— What the task asks —
Could you write out the line containing "- Better experience overall" and all the lines below it in the data, exactly, through the final one and nothing else?

— Saved data entries —
_ _ _

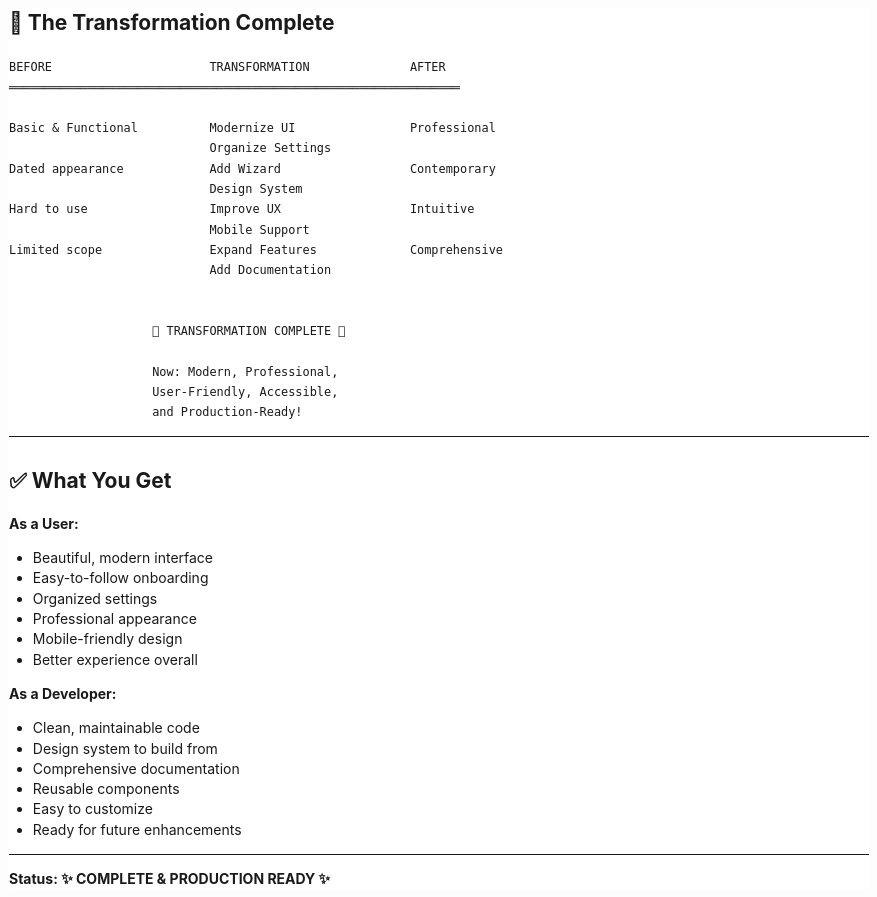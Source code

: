 
## 💎 The Transformation Complete

```
BEFORE                      TRANSFORMATION              AFTER
═══════════════════════════════════════════════════════════════

Basic & Functional          Modernize UI                Professional
                            Organize Settings
Dated appearance            Add Wizard                  Contemporary
                            Design System
Hard to use                 Improve UX                  Intuitive
                            Mobile Support
Limited scope               Expand Features             Comprehensive
                            Add Documentation


                    🎉 TRANSFORMATION COMPLETE 🎉
                    
                    Now: Modern, Professional,
                    User-Friendly, Accessible,
                    and Production-Ready!
```

---

## ✅ What You Get

**As a User:**
- Beautiful, modern interface
- Easy-to-follow onboarding
- Organized settings
- Professional appearance
- Mobile-friendly design
- Better experience overall

**As a Developer:**
- Clean, maintainable code
- Design system to build from
- Comprehensive documentation
- Reusable components
- Easy to customize
- Ready for future enhancements

---

**Status: ✨ COMPLETE & PRODUCTION READY ✨**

_ _ _

— Result of the task —
- Better experience overall

**As a Developer:**
- Clean, maintainable code
- Design system to build from
- Comprehensive documentation
- Reusable components
- Easy to customize
- Ready for future enhancements

---

**Status: ✨ COMPLETE & PRODUCTION READY ✨**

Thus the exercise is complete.